The myCopter project envisions that the PAVs and PATS (personal air transport systems) would initially be used to fly at low altitudes for domestic travel between homes and working places. By flying below 2000 feet, the new traffic system hopes to operate outside of controlled airspace, without ground-based traffic control and without impacting on existing air traffic. Whilst the concept sounds very appealing, considerable hurdles remain to be tackled involving aerospace legislation, security and town planning for landing, taking-off and parking.
"Security issues are an important topic that requires extensive attention when the vision of the myCopter project becomes reality, but we foresee that automation will play a big and important role in the entire transportation system," explains Dr. Bülthoff. "Therefore it could be highly likely that no-flight zones that PAVs simply could not fly in will be designed, because the automation that is onboard will not allow the vehicle to be directed towards these zones."
Another attraction of the myCopter project is its potential to reduce greenhouse emissions by facilitating travel that is more direct between departure and arrival points. Due to the fact that the average myCopter scenario would cover shorter distances (under 100 km / 62 miles) and transport 1-2 passengers, future air vehicles could become completely electric.
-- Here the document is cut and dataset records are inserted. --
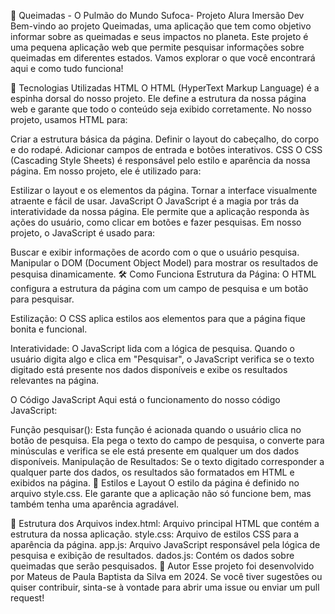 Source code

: 🌱 Queimadas - O Pulmão do Mundo Sufoca- Projeto Alura Imersão Dev
Bem-vindo ao projeto Queimadas, uma aplicação que tem como objetivo informar sobre as queimadas e seus impactos no planeta. Este projeto é uma pequena aplicação web que permite pesquisar informações sobre queimadas em diferentes estados. Vamos explorar o que você encontrará aqui e como tudo funciona!

🚀 Tecnologias Utilizadas
HTML
O HTML (HyperText Markup Language) é a espinha dorsal do nosso projeto. Ele define a estrutura da nossa página web e garante que todo o conteúdo seja exibido corretamente. No nosso projeto, usamos HTML para:

Criar a estrutura básica da página.
Definir o layout do cabeçalho, do corpo e do rodapé.
Adicionar campos de entrada e botões interativos.
CSS
O CSS (Cascading Style Sheets) é responsável pelo estilo e aparência da nossa página. Em nosso projeto, ele é utilizado para:

Estilizar o layout e os elementos da página.
Tornar a interface visualmente atraente e fácil de usar.
JavaScript
O JavaScript é a magia por trás da interatividade da nossa página. Ele permite que a aplicação responda às ações do usuário, como clicar em botões e fazer pesquisas. Em nosso projeto, o JavaScript é usado para:

Buscar e exibir informações de acordo com o que o usuário pesquisa.
Manipular o DOM (Document Object Model) para mostrar os resultados de pesquisa dinamicamente.
🛠️ Como Funciona
Estrutura da Página: O HTML configura a estrutura da página com um campo de pesquisa e um botão para pesquisar.

Estilização: O CSS aplica estilos aos elementos para que a página fique bonita e funcional.

Interatividade: O JavaScript lida com a lógica de pesquisa. Quando o usuário digita algo e clica em "Pesquisar", o JavaScript verifica se o texto digitado está presente nos dados disponíveis e exibe os resultados relevantes na página.

O Código JavaScript
Aqui está o funcionamento do nosso código JavaScript:

Função pesquisar(): Esta função é acionada quando o usuário clica no botão de pesquisa. Ela pega o texto do campo de pesquisa, o converte para minúsculas e verifica se ele está presente em qualquer um dos dados disponíveis.
Manipulação de Resultados: Se o texto digitado corresponder a qualquer parte dos dados, os resultados são formatados em HTML e exibidos na página.
🎨 Estilos e Layout
O estilo da página é definido no arquivo style.css. Ele garante que a aplicação não só funcione bem, mas também tenha uma aparência agradável.

📂 Estrutura dos Arquivos
index.html: Arquivo principal HTML que contém a estrutura da nossa aplicação.
style.css: Arquivo de estilos CSS para a aparência da página.
app.js: Arquivo JavaScript responsável pela lógica de pesquisa e exibição de resultados.
dados.js: Contém os dados sobre queimadas que serão pesquisados.
📝 Autor
Esse projeto foi desenvolvido por Mateus de Paula Baptista da Silva em 2024. Se você tiver sugestões ou quiser contribuir, sinta-se à vontade para abrir uma issue ou enviar um pull request!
"Already now there are technology demonstrators such as the eCO2Avia from EADS that show that electrically powered vertical flight is possible, even though a diesel generator is currently still required to charge the batteries for sustained flight," added Dr. Bülthoff.
myCopter plans to use unmanned aerial vehicles to demonstrate the automation technologies it has developed, including obstacle avoidance, path planning and formation flying.